Scientists, writers or leaders?
India is a land of Gandhi. It is a matter of great pride to Indians that at least this year, the Nobel Foundations felt constrained to publicly confess it was a mistake on the Nobel Committee not to have given the Peace Nobel to Gandhi.
Why? This question is not asked by everyone concerned. Neither by the Nobel Committee nor by the Western intellectuals. Nor by the Indians themselves.
The real obstacle to Gandhi getting the Prize was the power of British colonial power. Churchill and Rudyard Kipling, the two most undeserving names got the Prize for, of all reasons, literature! This should be the supreme irony. But no one asked and even today fails to ask.
While luckily at least Tagore was spotted by British artists and thus he won the Prize.
Even now, in post-Independent India, no one dares to ask why Indian language literatures don’t get the Nobel Prize. Or for that matter, the several others, more rare and precious languages, even the very small minority languages have good literature. The Eastern European nations have produced much literature, poetry and novels that testify to the triumph of human spirit.
Why only English language is given so much attention? Why you search for people who are past their prime to award this prize?
Even literature Nobel Prizes must come to the Indian language literatures.
This year, at least one Indian had the honour of being mentioned as head of an Inter-Government Panel on Climate change that won the Peace Nobel. Thank god, one heaved a sigh of relief!

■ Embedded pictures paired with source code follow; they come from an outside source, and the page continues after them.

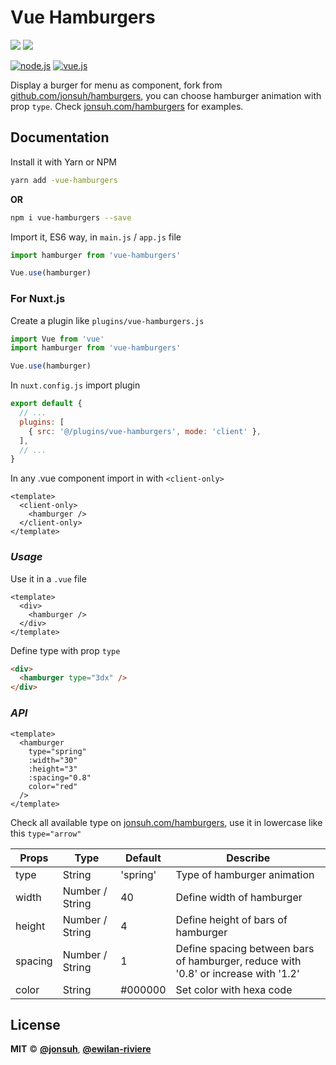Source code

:# **Vue Hamburgers**

[![](https://img.shields.io/npm/v/vue-hamburgers.svg?style=flat-square&color=cb3837&logo=npm&logoColor=ffffff)](https://www.npmjs.com/package/vue-hamburgers)
[![](https://img.shields.io/github/license/ewilan-riviere/vuepress-theme-useweb.svg?style=flat-square&color=f05032&logo=git&logoColor=ffffff)](https://github.com/ewilan-riviere/vue-hamburgers/blob/master/LICENSE)

[![node.js](https://img.shields.io/static/v1?label=Node.js&message=v12.16&color=339933&style=flat-square&logo=node.js&logoColor=ffffff)](https://nodejs.org/en/)
[![vue.js](https://img.shields.io/static/v1?label=Vue.js&message=v2.6&color=4FC08D&style=flat-square&logo=vue.js&logoColor=ffffff)](https://vuejs.org/)

Display a burger for menu as component, fork from [github.com/jonsuh/hamburgers](https://github.com/jonsuh/hamburgers), you can choose hamburger animation with prop `type`. Check [jonsuh.com/hamburgers](https://jonsuh.com/hamburgers/) for examples.

## **Documentation**

Install it with Yarn or NPM

```bash
yarn add -vue-hamburgers
```

**OR**

```bash
npm i vue-hamburgers --save
```

Import it, ES6 way, in `main.js` / `app.js` file

```js
import hamburger from 'vue-hamburgers'

Vue.use(hamburger)
```

### **For Nuxt.js**

Create a plugin like `plugins/vue-hamburgers.js`

```js
import Vue from 'vue'
import hamburger from 'vue-hamburgers'

Vue.use(hamburger)
```

In `nuxt.config.js` import plugin

```js
export default {
  // ...
  plugins: [
    { src: '@/plugins/vue-hamburgers', mode: 'client' },
  ],
  // ...
}
```

In any .vue component import in with `<client-only>`

```vue
<template>
  <client-only>
    <hamburger />
  </client-only>
</template>
```

### *Usage*

Use it in a `.vue` file

```vue
<template>
  <div>
    <hamburger />
  </div>
</template>
```

Define type with prop `type`

```html
<div>
  <hamburger type="3dx" />
</div>
```

### *API*

```vue
<template>
  <hamburger
    type="spring"
    :width="30"
    :height="3"
    :spacing="0.8"
    color="red"
  />
</template>
```

Check all available type on [jonsuh.com/hamburgers](https://jonsuh.com/hamburgers/), use it in lowercase like this `type="arrow"`

| Props        | Type    | Default | Describe                                                                   |
|--------------|---------|---------|----------------------------------------------------------------------------|
| type          | String  | 'spring'      | Type of hamburger animation |
| width | Number / String | 40 | Define width of hamburger |
| height | Number / String | 4 | Define height of bars of hamburger |
| spacing | Number / String | 1 | Define spacing between bars of hamburger, reduce with '0.8' or increase with '1.2' |
| color | String | #000000 | Set color with hexa code |

## **License**

**MIT** &copy; [**@jonsuh**](https://github.com/jonsuh), [**@ewilan-riviere**](https://github.com/ewilan-riviere)
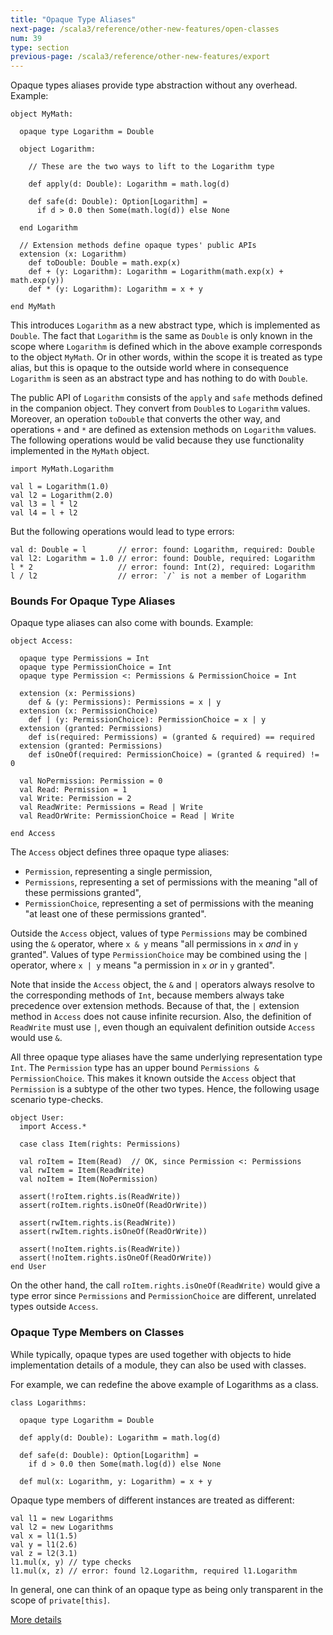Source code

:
 ```yaml
---
title: "Opaque Type Aliases"
next-page: /scala3/reference/other-new-features/open-classes
num: 39
type: section
previous-page: /scala3/reference/other-new-features/export
---
```


<!-- THIS FILE HAS BEEN GENERATED BY SCALADOC PREPROCESSOR. NOTE THAT ANY CHANGES TO THIS FILE CAN BE OVERRIDEN IN THE FUTURE -->

Opaque types aliases provide type abstraction without any overhead. Example:

<div class="snippet" ><div class="buttons"></div><pre><code class="language-scala"><span id="0" class="" >object MyMath:
</span><span id="1" class="" >
</span><span id="2" class="" >  opaque type Logarithm = Double
</span><span id="3" class="" >
</span><span id="4" class="" >  object Logarithm:
</span><span id="5" class="" >
</span><span id="6" class="" >    // These are the two ways to lift to the Logarithm type
</span><span id="7" class="" >
</span><span id="8" class="" >    def apply(d: Double): Logarithm = math.log(d)
</span><span id="9" class="" >
</span><span id="10" class="" >    def safe(d: Double): Option[Logarithm] =
</span><span id="11" class="" >      if d &gt; 0.0 then Some(math.log(d)) else None
</span><span id="12" class="" >
</span><span id="13" class="" >  end Logarithm
</span><span id="14" class="" >
</span><span id="15" class="" >  // Extension methods define opaque types&apos; public APIs
</span><span id="16" class="" >  extension (x: Logarithm)
</span><span id="17" class="" >    def toDouble: Double = math.exp(x)
</span><span id="18" class="" >    def + (y: Logarithm): Logarithm = Logarithm(math.exp(x) + math.exp(y))
</span><span id="19" class="" >    def * (y: Logarithm): Logarithm = x + y
</span><span id="20" class="" >
</span><span id="21" class="" >end MyMath
</span></code></pre></div>

This introduces `Logarithm` as a new abstract type, which is implemented as `Double`.
The fact that `Logarithm` is the same as `Double` is only known in the scope where
`Logarithm` is defined which in the above example corresponds to the object `MyMath`.
Or in other words, within the scope it is treated as type alias, but this is opaque to the outside world
where in consequence `Logarithm` is seen as an abstract type and has nothing to do with `Double`.

The public API of `Logarithm` consists of the `apply` and `safe` methods defined in the companion object.
They convert from `Double`s to `Logarithm` values. Moreover, an operation `toDouble` that converts the other way, and operations `+` and `*` are defined as extension methods on `Logarithm` values.
The following operations would be valid because they use functionality implemented in the `MyMath` object.

<div class="snippet" ><div class="buttons"></div><pre><code class="language-scala"><span id="0" class="" >import MyMath.Logarithm
</span><span id="1" class="" >
</span><span id="2" class="" >val l = Logarithm(1.0)
</span><span id="3" class="" >val l2 = Logarithm(2.0)
</span><span id="4" class="" >val l3 = l * l2
</span><span id="5" class="" >val l4 = l + l2
</span></code></pre></div>

But the following operations would lead to type errors:

<div class="snippet" ><div class="buttons"></div><pre><code class="language-scala"><span id="0" class="" >val d: Double = l       // error: found: Logarithm, required: Double
</span><span id="1" class="" >val l2: Logarithm = 1.0 // error: found: Double, required: Logarithm
</span><span id="2" class="" >l * 2                   // error: found: Int(2), required: Logarithm
</span><span id="3" class="" >l / l2                  // error: `/` is not a member of Logarithm
</span></code></pre></div>

### Bounds For Opaque Type Aliases

Opaque type aliases can also come with bounds. Example:

<div class="snippet" ><div class="buttons"></div><pre><code class="language-scala"><span id="0" class="" >object Access:
</span><span id="1" class="" >
</span><span id="2" class="" >  opaque type Permissions = Int
</span><span id="3" class="" >  opaque type PermissionChoice = Int
</span><span id="4" class="" >  opaque type Permission &lt;: Permissions &amp; PermissionChoice = Int
</span><span id="5" class="" >
</span><span id="6" class="" >  extension (x: Permissions)
</span><span id="7" class="" >    def &amp; (y: Permissions): Permissions = x | y
</span><span id="8" class="" >  extension (x: PermissionChoice)
</span><span id="9" class="" >    def | (y: PermissionChoice): PermissionChoice = x | y
</span><span id="10" class="" >  extension (granted: Permissions)
</span><span id="11" class="" >    def is(required: Permissions) = (granted &amp; required) == required
</span><span id="12" class="" >  extension (granted: Permissions)
</span><span id="13" class="" >    def isOneOf(required: PermissionChoice) = (granted &amp; required) != 0
</span><span id="14" class="" >
</span><span id="15" class="" >  val NoPermission: Permission = 0
</span><span id="16" class="" >  val Read: Permission = 1
</span><span id="17" class="" >  val Write: Permission = 2
</span><span id="18" class="" >  val ReadWrite: Permissions = Read | Write
</span><span id="19" class="" >  val ReadOrWrite: PermissionChoice = Read | Write
</span><span id="20" class="" >
</span><span id="21" class="" >end Access
</span></code></pre></div>

The `Access` object defines three opaque type aliases:

- `Permission`, representing a single permission,
- `Permissions`, representing a set of permissions with the meaning "all of these permissions granted",
- `PermissionChoice`, representing a set of permissions with the meaning "at least one of these permissions granted".

Outside the `Access` object, values of type `Permissions` may be combined using the `&` operator,
where `x & y` means "all permissions in `x` *and* in `y` granted".
Values of type `PermissionChoice` may be combined using the `|` operator,
where `x | y` means "a permission in `x` *or* in `y` granted".

Note that inside the `Access` object, the `&` and `|` operators always resolve to the corresponding methods of `Int`,
because members always take precedence over extension methods.
Because of that, the `|` extension method in `Access` does not cause infinite recursion.
Also, the definition of `ReadWrite` must use `|`,
even though an equivalent definition outside `Access` would use `&`.

All three opaque type aliases have the same underlying representation type `Int`. The
`Permission` type has an upper bound `Permissions & PermissionChoice`. This makes
it known outside the `Access` object that `Permission` is a subtype of the other
two types.  Hence, the following usage scenario type-checks.

<div class="snippet" ><div class="buttons"></div><pre><code class="language-scala"><span id="0" class="" >object User:
</span><span id="1" class="" >  import Access.*
</span><span id="2" class="" >
</span><span id="3" class="" >  case class Item(rights: Permissions)
</span><span id="4" class="" >
</span><span id="5" class="" >  val roItem = Item(Read)  // OK, since Permission &lt;: Permissions
</span><span id="6" class="" >  val rwItem = Item(ReadWrite)
</span><span id="7" class="" >  val noItem = Item(NoPermission)
</span><span id="8" class="" >
</span><span id="9" class="" >  assert(!roItem.rights.is(ReadWrite))
</span><span id="10" class="" >  assert(roItem.rights.isOneOf(ReadOrWrite))
</span><span id="11" class="" >
</span><span id="12" class="" >  assert(rwItem.rights.is(ReadWrite))
</span><span id="13" class="" >  assert(rwItem.rights.isOneOf(ReadOrWrite))
</span><span id="14" class="" >
</span><span id="15" class="" >  assert(!noItem.rights.is(ReadWrite))
</span><span id="16" class="" >  assert(!noItem.rights.isOneOf(ReadOrWrite))
</span><span id="17" class="" >end User
</span></code></pre></div>

On the other hand, the call `roItem.rights.isOneOf(ReadWrite)` would give a type error
since `Permissions` and `PermissionChoice` are different, unrelated types outside `Access`.

### Opaque Type Members on Classes

While typically, opaque types are used together with objects to hide implementation details of a module, they can also be used with classes.

For example, we can redefine the above example of Logarithms as a class.

<div class="snippet" ><div class="buttons"></div><pre><code class="language-scala"><span id="0" class="" >class Logarithms:
</span><span id="1" class="" >
</span><span id="2" class="" >  opaque type Logarithm = Double
</span><span id="3" class="" >
</span><span id="4" class="" >  def apply(d: Double): Logarithm = math.log(d)
</span><span id="5" class="" >
</span><span id="6" class="" >  def safe(d: Double): Option[Logarithm] =
</span><span id="7" class="" >    if d &gt; 0.0 then Some(math.log(d)) else None
</span><span id="8" class="" >
</span><span id="9" class="" >  def mul(x: Logarithm, y: Logarithm) = x + y
</span></code></pre></div>

Opaque type members of different instances are treated as different:

<div class="snippet" ><div class="buttons"></div><pre><code class="language-scala"><span id="0" class="" >val l1 = new Logarithms
</span><span id="1" class="" >val l2 = new Logarithms
</span><span id="2" class="" >val x = l1(1.5)
</span><span id="3" class="" >val y = l1(2.6)
</span><span id="4" class="" >val z = l2(3.1)
</span><span id="5" class="" >l1.mul(x, y) // type checks
</span><span id="6" class="" >l1.mul(x, z) // error: found l2.Logarithm, required l1.Logarithm
</span></code></pre></div>

In general, one can think of an opaque type as being only transparent in the scope of `private[this]`.

[More details](opaques-details.html)
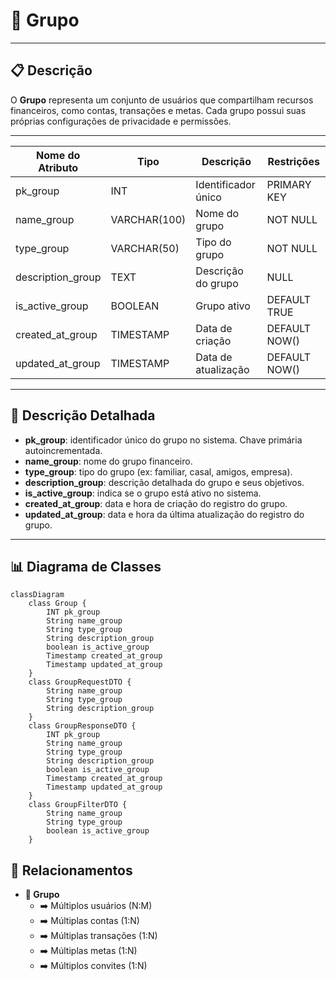 # 👥 Grupo

---

## 📋 Descrição

O **Grupo** representa um conjunto de usuários que compartilham recursos financeiros, como contas, transações e metas.
Cada grupo possui suas próprias configurações de privacidade e permissões.

---

| Nome do Atributo  | Tipo         | Descrição           | Restrições    |
|-------------------|--------------|---------------------|---------------|
| pk_group          | INT          | Identificador único | PRIMARY KEY   |
| name_group        | VARCHAR(100) | Nome do grupo       | NOT NULL      |
| type_group        | VARCHAR(50)  | Tipo do grupo       | NOT NULL      |
| description_group | TEXT         | Descrição do grupo  | NULL          |
| is_active_group   | BOOLEAN      | Grupo ativo         | DEFAULT TRUE  |
| created_at_group  | TIMESTAMP    | Data de criação     | DEFAULT NOW() |
| updated_at_group  | TIMESTAMP    | Data de atualização | DEFAULT NOW() |

---

## 📝 Descrição Detalhada

- **pk_group**: identificador único do grupo no sistema. Chave primária autoincrementada.
- **name_group**: nome do grupo financeiro.
- **type_group**: tipo do grupo (ex: familiar, casal, amigos, empresa).
- **description_group**: descrição detalhada do grupo e seus objetivos.
- **is_active_group**: indica se o grupo está ativo no sistema.
- **created_at_group**: data e hora de criação do registro do grupo.
- **updated_at_group**: data e hora da última atualização do registro do grupo.

---

## 📊 Diagrama de Classes

```mermaid
classDiagram
    class Group {
        INT pk_group
        String name_group
        String type_group
        String description_group
        boolean is_active_group
        Timestamp created_at_group
        Timestamp updated_at_group
    }
    class GroupRequestDTO {
        String name_group
        String type_group
        String description_group
    }
    class GroupResponseDTO {
        INT pk_group
        String name_group
        String type_group
        String description_group
        boolean is_active_group
        Timestamp created_at_group
        Timestamp updated_at_group
    }
    class GroupFilterDTO {
        String name_group
        String type_group
        boolean is_active_group
    }
```

## 🔄 Relacionamentos

* **👥 Grupo**
    * ➡️ Múltiplos usuários (N:M)
    * ➡️ Múltiplas contas (1:N)
    * ➡️ Múltiplas transações (1:N)
    * ➡️ Múltiplas metas (1:N)
    * ➡️ Múltiplos convites (1:N)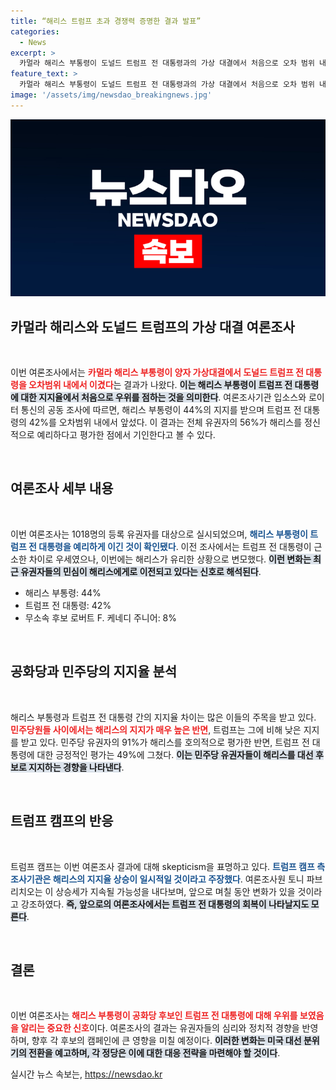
 ```yaml
---
title: “해리스 트럼프 초과 경쟁력 증명한 결과 발표”
categories:
  - News
excerpt: >
  카멀라 해리스 부통령이 도널드 트럼프 전 대통령과의 가상 대결에서 처음으로 오차 범위 내 우위를 차지했다는 여론조사 결과가 나왔다. 민주당 내에서의 지지도 증가와 대중의 긍정적인 평가가 주효했음을 드러내는 이번 조사 결과, 해리스가 대선 후보로서의 입지를 굳히고 있다.
feature_text: >
  카멀라 해리스 부통령이 도널드 트럼프 전 대통령과의 가상 대결에서 처음으로 오차 범위 내 우위를 차지했다는 여론조사 결과가 나왔다. 민주당 내에서의 지지도 증가와 대중의 긍정적인 평가가 주효했음을 드러내는 이번 조사 결과, 해리스가 대선 후보로서의 입지를 굳히고 있다.
image: '/assets/img/newsdao_breakingnews.jpg'
---
```


<p><img src="/assets/img/newsdao_breakingnews.jpg" alt="pcversion 속보" /></p>

<h2 data-ke-size="size26">카멀라 해리스와 도널드 트럼프의 가상 대결 여론조사</h2>

<p data-ke-size="size16">&nbsp;</p>

<p>이번 여론조사에서는 <b><span style="color: #ee2323;">카멀라 해리스 부통령이 양자 가상대결에서 도널드 트럼프 전 대통령을 오차범위 내에서 이겼다</span></b>는 결과가 나왔다. <b><span style="background-color: #21538527;">이는 해리스 부통령이 트럼프 전 대통령에 대한 지지율에서 처음으로 우위를 점하는 것을 의미한다</span></b>. 여론조사기관 입소스와 로이터 통신의 공동 조사에 따르면, 해리스 부통령이 44%의 지지를 받으며 트럼프 전 대통령의 42%를 오차범위 내에서 앞섰다. 이 결과는 전체 유권자의 56%가 해리스를 정신적으로 예리하다고 평가한 점에서 기인한다고 볼 수 있다.</p>

<p data-ke-size="size16">&nbsp;</p>

<h2 data-ke-size="size26">여론조사 세부 내용</h2>

<p data-ke-size="size16">&nbsp;</p>

<p>이번 여론조사는 1018명의 등록 유권자를 대상으로 실시되었으며, <b><span style="color: #1a5490;">해리스 부통령이 트럼프 전 대통령을 예리하게 이긴 것이 확인됐다</span></b>. 이전 조사에서는 트럼프 전 대통령이 근소한 차이로 우세였으나, 이번에는 해리스가 유리한 상황으로 변모했다. <b><span style="background-color: #21538527;">이런 변화는 최근 유권자들의 민심이 해리스에게로 이전되고 있다는 신호로 해석된다</span></b>.</p>

<ul>
  <li>해리스 부통령: 44%</li>
  <li>트럼프 전 대통령: 42%</li>
  <li>무소속 후보 로버트 F. 케네디 주니어: 8%</li>
</ul>

<p data-ke-size="size16">&nbsp;</p>

<h2 data-ke-size="size26">공화당과 민주당의 지지율 분석</h2>

<p data-ke-size="size16">&nbsp;</p>

<p>해리스 부통령과 트럼프 전 대통령 간의 지지율 차이는 많은 이들의 주목을 받고 있다. <b><span style="color: #ee2323;">민주당원들 사이에서는 해리스의 지지가 매우 높은 반면</span></b>, 트럼프는 그에 비해 낮은 지지를 받고 있다. 민주당 유권자의 91%가 해리스를 호의적으로 평가한 반면, 트럼프 전 대통령에 대한 긍정적인 평가는 49%에 그쳤다. <b><span style="background-color: #21538527;">이는 민주당 유권자들이 해리스를 대선 후보로 지지하는 경향을 나타낸다</span></b>. </p>

<p data-ke-size="size16">&nbsp;</p>

<h2 data-ke-size="size26">트럼프 캠프의 반응</h2>

<p data-ke-size="size16">&nbsp;</p>

<p>트럼프 캠프는 이번 여론조사 결과에 대해 skepticism을 표명하고 있다. <b><span style="color: #1a5490;">트럼프 캠프 측 조사기관은 해리스의 지지율 상승이 일시적일 것이라고 주장했다</span></b>. 여론조사원 토니 파브리치오는 이 상승세가 지속될 가능성을 내다보며, 앞으로 며칠 동안 변화가 있을 것이라고 강조하였다. <b><span style="background-color: #21538527;">즉, 앞으로의 여론조사에서는 트럼프 전 대통령의 회복이 나타날지도 모른다</span></b>.</p>

<p data-ke-size="size16">&nbsp;</p>

<h2 data-ke-size="size26">결론</h2>

<p data-ke-size="size16">&nbsp;</p>

<p>이번 여론조사는 <b><span style="color: #ee2323;">해리스 부통령이 공화당 후보인 트럼프 전 대통령에 대해 우위를 보였음을 알리는 중요한 신호</span></b>이다. 여론조사의 결과는 유권자들의 심리와 정치적 경향을 반영하며, 향후 각 후보의 캠페인에 큰 영향을 미칠 예정이다. <b><span style="background-color: #21538527;">이러한 변화는 미국 대선 분위기의 전환을 예고하며, 각 정당은 이에 대한 대응 전략을 마련해야 할 것이다</span></b>. </p>
실시간 뉴스 속보는, <a href="https://newsdao.kr" rel="dofollow">https://newsdao.kr</a>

Why then no Indian scientist, that is born and brought up and works in India, had won a Nobel Prize after Sir C.V.Raman had the honour in 1930? Yes, the other Indian names, Khurana and S.Chandrasekhar won the Nobel Prizes, but they worked for long enough, almost after they became virtually American citizens, as like other foreign-born, America-domiciled names, before they were honoured with a Nobel. Even Amartya Sen would not have won the prize if he had remained within India, nay, even if he had continued to live the UK! Yes, such is the power and pull of the American universities and also American material and political and global power.
This year’s Peace Nobel deservedly went to AL Gore, the US Vice-President who narrowly lost the Presidency and as commentators have endorsed that Gore won the popular vote but the Republican-dominated Supreme Court handed over the White House to his rival George Bush! Now, in a sort of rebuff, the Nobel Foundation had recognised that Gore is the man to save the world, unlike his rival Bush is seen widely as the greatest disaster that had happened to the US in recent years.
Anyway, such is the play of fate that what you deserve you get it ultimately and what Gore had done is so remarkable and what the Nobel Committee had done is still more remarkable, it went in search of a man and a cause that are both universally important and one hopes that Gore’s work for reversing and retreating the adverse impact of climate change does bring much good to the mankind.
Now, as for the Indian scientists not winning the Nobel Prize, it looks almost for the next one hundred years after Sir C.V.Raman, the Indian sciences education and science research had at least raised some concern in some quarters.
Recently, there was a discussion on the topic in Bangalore, now home to world’s top Information Technology firms, Microsoft and IBM and Intel have some high-end research labs, the problem, as pointed out by S.Sadagopan, director and founder, Indian Institute of Information Technology is that there is a severe shortage of PhDs. He says:” We all feel embarrassed that the last Nobel Prize for sciences in India was so long ago”. In fact, we should be saying more like this:” At least under the colonial rule our men won the Nobel Prizes in literature and sciences. Now after Independence, after 60 years, we should feel ashamed that our education system failed us, our education ministers failed us and our Prime Minister with so much academic reputation is not even hinting to have any remorse for such Himalayan failings”! Why this state of affairs continues? There must be some adequate reasons.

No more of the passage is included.